## TASK BRIEF
From the listing below, extract every line in which the word "these" appears.

## STORED DATA
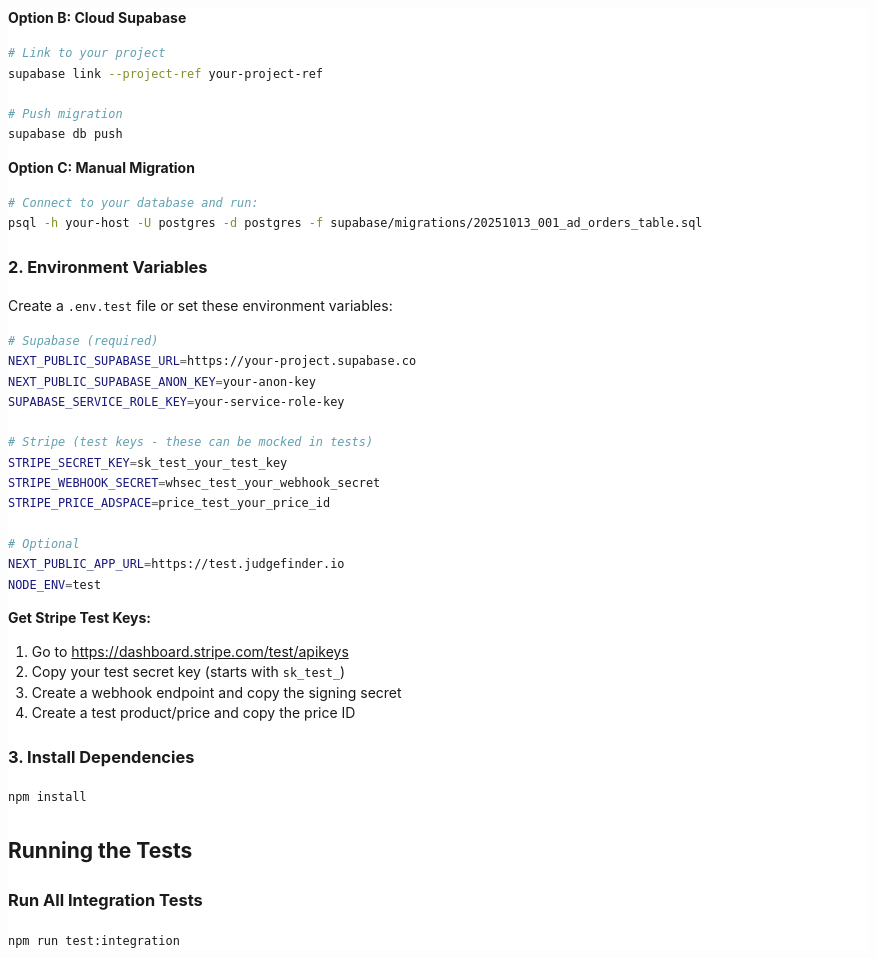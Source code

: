 **Option B: Cloud Supabase**

```bash
# Link to your project
supabase link --project-ref your-project-ref

# Push migration
supabase db push
```

**Option C: Manual Migration**

```bash
# Connect to your database and run:
psql -h your-host -U postgres -d postgres -f supabase/migrations/20251013_001_ad_orders_table.sql
```

### 2. Environment Variables

Create a `.env.test` file or set these environment variables:

```bash
# Supabase (required)
NEXT_PUBLIC_SUPABASE_URL=https://your-project.supabase.co
NEXT_PUBLIC_SUPABASE_ANON_KEY=your-anon-key
SUPABASE_SERVICE_ROLE_KEY=your-service-role-key

# Stripe (test keys - these can be mocked in tests)
STRIPE_SECRET_KEY=sk_test_your_test_key
STRIPE_WEBHOOK_SECRET=whsec_test_your_webhook_secret
STRIPE_PRICE_ADSPACE=price_test_your_price_id

# Optional
NEXT_PUBLIC_APP_URL=https://test.judgefinder.io
NODE_ENV=test
```

**Get Stripe Test Keys:**

1. Go to https://dashboard.stripe.com/test/apikeys
2. Copy your test secret key (starts with `sk_test_`)
3. Create a webhook endpoint and copy the signing secret
4. Create a test product/price and copy the price ID

### 3. Install Dependencies

```bash
npm install
```

## Running the Tests

### Run All Integration Tests

```bash
npm run test:integration
```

## EXERCISE SOLUTION
Create a `.env.test` file or set these environment variables:
# Stripe (test keys - these can be mocked in tests)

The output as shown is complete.